- Work order
Copy the records below exactly, but leave out any picture they contain.

- Data for analysis
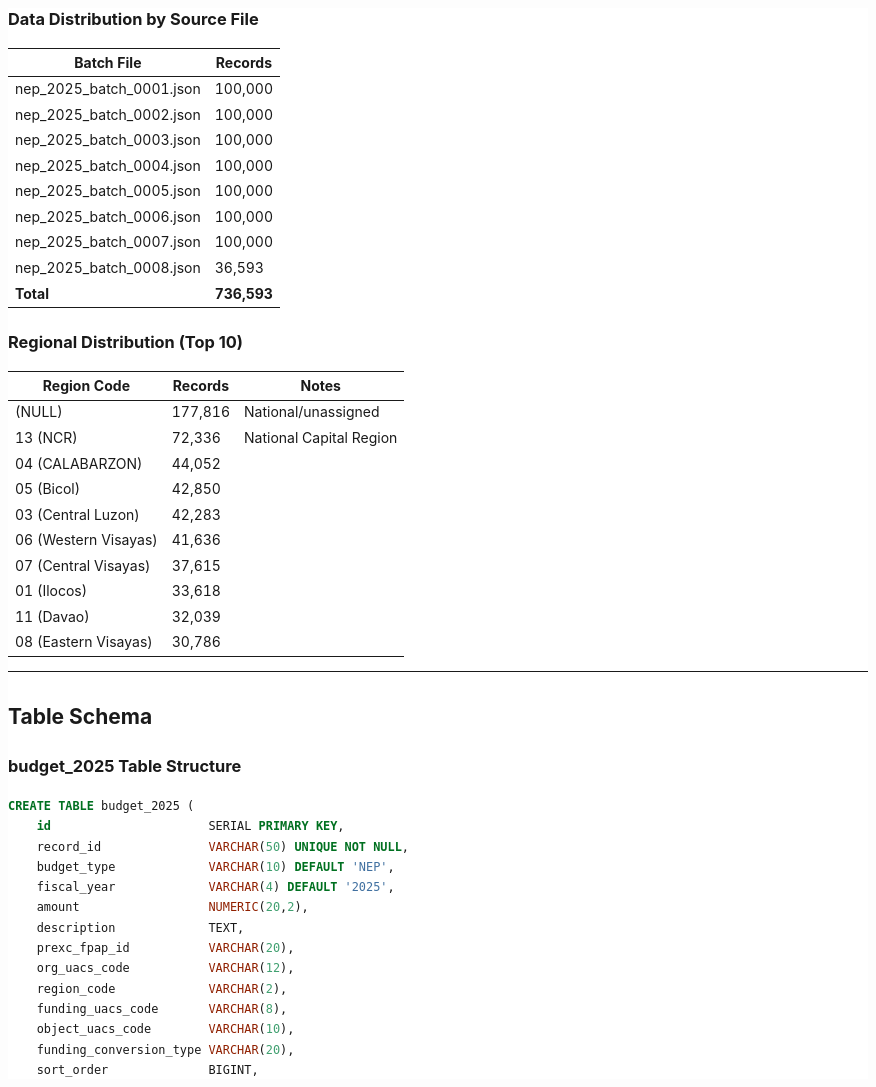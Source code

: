 ### Data Distribution by Source File

| Batch File | Records |
|------------|---------|
| nep_2025_batch_0001.json | 100,000 |
| nep_2025_batch_0002.json | 100,000 |
| nep_2025_batch_0003.json | 100,000 |
| nep_2025_batch_0004.json | 100,000 |
| nep_2025_batch_0005.json | 100,000 |
| nep_2025_batch_0006.json | 100,000 |
| nep_2025_batch_0007.json | 100,000 |
| nep_2025_batch_0008.json | 36,593 |
| **Total** | **736,593** |

### Regional Distribution (Top 10)

| Region Code | Records | Notes |
|-------------|---------|-------|
| (NULL) | 177,816 | National/unassigned |
| 13 (NCR) | 72,336 | National Capital Region |
| 04 (CALABARZON) | 44,052 | |
| 05 (Bicol) | 42,850 | |
| 03 (Central Luzon) | 42,283 | |
| 06 (Western Visayas) | 41,636 | |
| 07 (Central Visayas) | 37,615 | |
| 01 (Ilocos) | 33,618 | |
| 11 (Davao) | 32,039 | |
| 08 (Eastern Visayas) | 30,786 | |

---

## Table Schema

### budget_2025 Table Structure

```sql
CREATE TABLE budget_2025 (
    id                      SERIAL PRIMARY KEY,
    record_id               VARCHAR(50) UNIQUE NOT NULL,
    budget_type             VARCHAR(10) DEFAULT 'NEP',
    fiscal_year             VARCHAR(4) DEFAULT '2025',
    amount                  NUMERIC(20,2),
    description             TEXT,
    prexc_fpap_id           VARCHAR(20),
    org_uacs_code           VARCHAR(12),
    region_code             VARCHAR(2),
    funding_uacs_code       VARCHAR(8),
    object_uacs_code        VARCHAR(10),
    funding_conversion_type VARCHAR(20),
    sort_order              BIGINT,
```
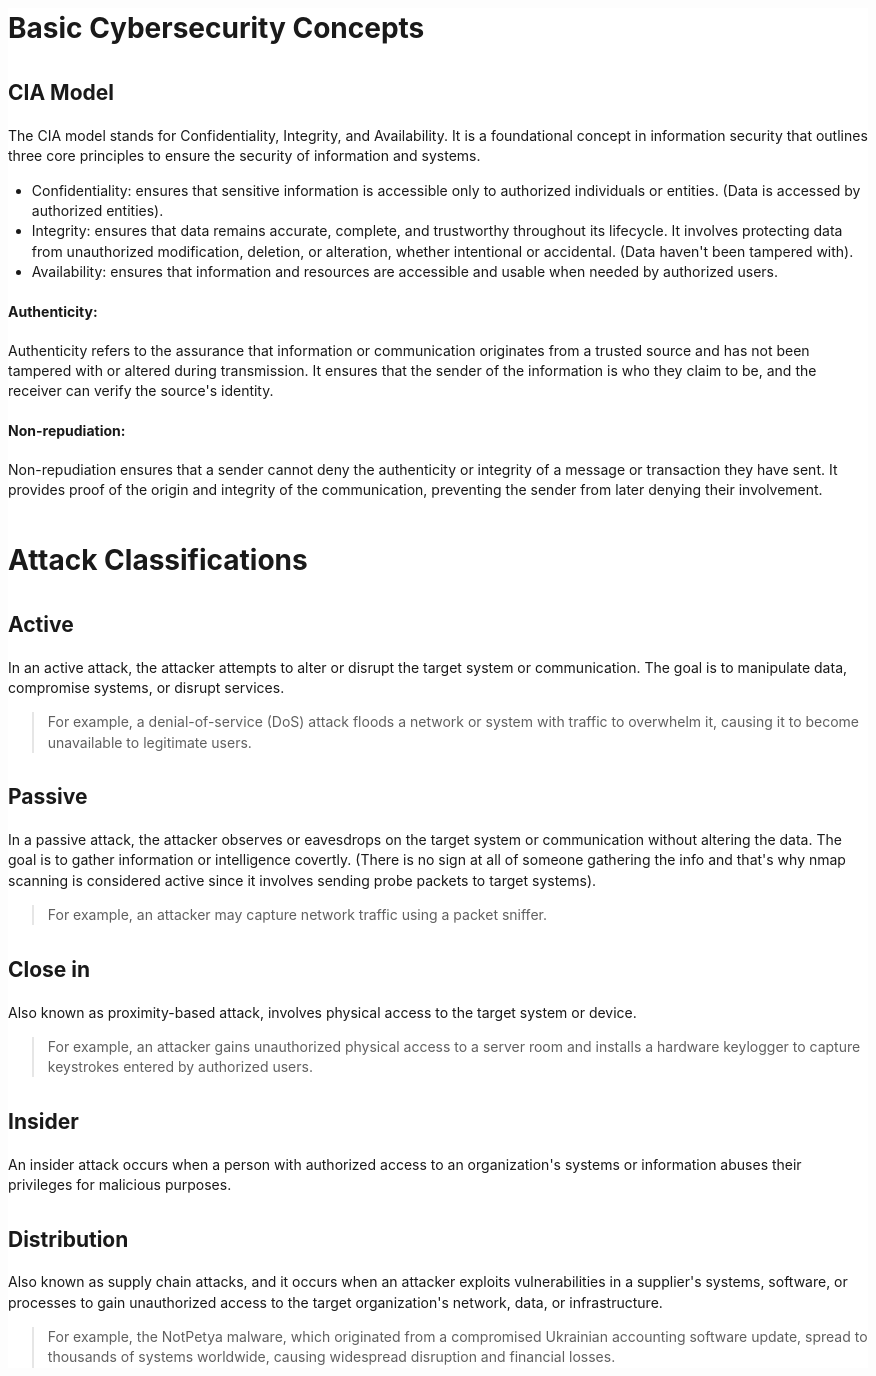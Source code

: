 # Basic Cybersecurity Concepts
## CIA Model
The CIA model stands for Confidentiality, Integrity, and Availability. It is a foundational concept in information security that outlines three core principles to ensure the security of information and systems. 
- Confidentiality: ensures that sensitive information is accessible only to authorized individuals or entities. (Data is accessed by authorized entities).
- Integrity: ensures that data remains accurate, complete, and trustworthy throughout its lifecycle. It involves protecting data from unauthorized modification, deletion, or alteration, whether intentional or accidental. (Data haven't been tampered with).
- Availability: ensures that information and resources are accessible and usable when needed by authorized users.
#### Authenticity: 
Authenticity refers to the assurance that information or communication originates from a trusted source and has not been tampered with or altered during transmission. It ensures that the sender of the information is who they claim to be, and the receiver can verify the source's identity.
#### Non-repudiation: 
Non-repudiation ensures that a sender cannot deny the authenticity or integrity of a message or transaction they have sent. It provides proof of the origin and integrity of the communication, preventing the sender from later denying their involvement.

# Attack Classifications
## Active
In an active attack, the attacker attempts to alter or disrupt the target system or communication. The goal is to manipulate data, compromise systems, or disrupt services. 
> For example, a denial-of-service (DoS) attack floods a network or system with traffic to overwhelm it, causing it to become unavailable to legitimate users.
## Passive
In a passive attack, the attacker observes or eavesdrops on the target system or communication without altering the data. The goal is to gather information or intelligence covertly. (There is no sign at all of someone gathering the info and that's why nmap scanning is considered active since it involves sending probe packets to target systems).
> For example, an attacker may capture network traffic using a packet sniffer.
## Close in
Also known as proximity-based attack, involves physical access to the target system or device. 
> For example, an attacker gains unauthorized physical access to a server room and installs a hardware keylogger to capture keystrokes entered by authorized users.
## Insider
An insider attack occurs when a person with authorized access to an organization's systems or information abuses their privileges for malicious purposes. 
## Distribution
Also known as supply chain attacks, and it occurs when an attacker exploits vulnerabilities in a supplier's systems, software, or processes to gain unauthorized access to the target organization's network, data, or infrastructure. 
> For example, the NotPetya malware, which originated from a compromised Ukrainian accounting software update, spread to thousands of systems worldwide, causing widespread disruption and financial losses.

- Answer for the task
Source code

: ### Data Distribution by Source File

| Batch File | Records |
|------------|---------|
| nep_2025_batch_0001.json | 100,000 |
| nep_2025_batch_0002.json | 100,000 |
| nep_2025_batch_0003.json | 100,000 |
| nep_2025_batch_0004.json | 100,000 |
| nep_2025_batch_0005.json | 100,000 |
| nep_2025_batch_0006.json | 100,000 |
| nep_2025_batch_0007.json | 100,000 |
| nep_2025_batch_0008.json | 36,593 |
| **Total** | **736,593** |

### Regional Distribution (Top 10)

| Region Code | Records | Notes |
|-------------|---------|-------|
| (NULL) | 177,816 | National/unassigned |
| 13 (NCR) | 72,336 | National Capital Region |
| 04 (CALABARZON) | 44,052 | |
| 05 (Bicol) | 42,850 | |
| 03 (Central Luzon) | 42,283 | |
| 06 (Western Visayas) | 41,636 | |
| 07 (Central Visayas) | 37,615 | |
| 01 (Ilocos) | 33,618 | |
| 11 (Davao) | 32,039 | |
| 08 (Eastern Visayas) | 30,786 | |

---

## Table Schema

### budget_2025 Table Structure

```sql
CREATE TABLE budget_2025 (
    id                      SERIAL PRIMARY KEY,
    record_id               VARCHAR(50) UNIQUE NOT NULL,
    budget_type             VARCHAR(10) DEFAULT 'NEP',
    fiscal_year             VARCHAR(4) DEFAULT '2025',
    amount                  NUMERIC(20,2),
    description             TEXT,
    prexc_fpap_id           VARCHAR(20),
    org_uacs_code           VARCHAR(12),
    region_code             VARCHAR(2),
    funding_uacs_code       VARCHAR(8),
    object_uacs_code        VARCHAR(10),
    funding_conversion_type VARCHAR(20),
    sort_order              BIGINT,
```
Source code

: # Basic Cybersecurity Concepts
## CIA Model
The CIA model stands for Confidentiality, Integrity, and Availability. It is a foundational concept in information security that outlines three core principles to ensure the security of information and systems. 
- Confidentiality: ensures that sensitive information is accessible only to authorized individuals or entities. (Data is accessed by authorized entities).
- Integrity: ensures that data remains accurate, complete, and trustworthy throughout its lifecycle. It involves protecting data from unauthorized modification, deletion, or alteration, whether intentional or accidental. (Data haven't been tampered with).
- Availability: ensures that information and resources are accessible and usable when needed by authorized users.
#### Authenticity: 
Authenticity refers to the assurance that information or communication originates from a trusted source and has not been tampered with or altered during transmission. It ensures that the sender of the information is who they claim to be, and the receiver can verify the source's identity.
#### Non-repudiation: 
Non-repudiation ensures that a sender cannot deny the authenticity or integrity of a message or transaction they have sent. It provides proof of the origin and integrity of the communication, preventing the sender from later denying their involvement.

# Attack Classifications
## Active
In an active attack, the attacker attempts to alter or disrupt the target system or communication. The goal is to manipulate data, compromise systems, or disrupt services. 
> For example, a denial-of-service (DoS) attack floods a network or system with traffic to overwhelm it, causing it to become unavailable to legitimate users.
## Passive
In a passive attack, the attacker observes or eavesdrops on the target system or communication without altering the data. The goal is to gather information or intelligence covertly. (There is no sign at all of someone gathering the info and that's why nmap scanning is considered active since it involves sending probe packets to target systems).
> For example, an attacker may capture network traffic using a packet sniffer.
## Close in
Also known as proximity-based attack, involves physical access to the target system or device. 
> For example, an attacker gains unauthorized physical access to a server room and installs a hardware keylogger to capture keystrokes entered by authorized users.
## Insider
An insider attack occurs when a person with authorized access to an organization's systems or information abuses their privileges for malicious purposes. 
## Distribution
Also known as supply chain attacks, and it occurs when an attacker exploits vulnerabilities in a supplier's systems, software, or processes to gain unauthorized access to the target organization's network, data, or infrastructure. 
> For example, the NotPetya malware, which originated from a compromised Ukrainian accounting software update, spread to thousands of systems worldwide, causing widespread disruption and financial losses.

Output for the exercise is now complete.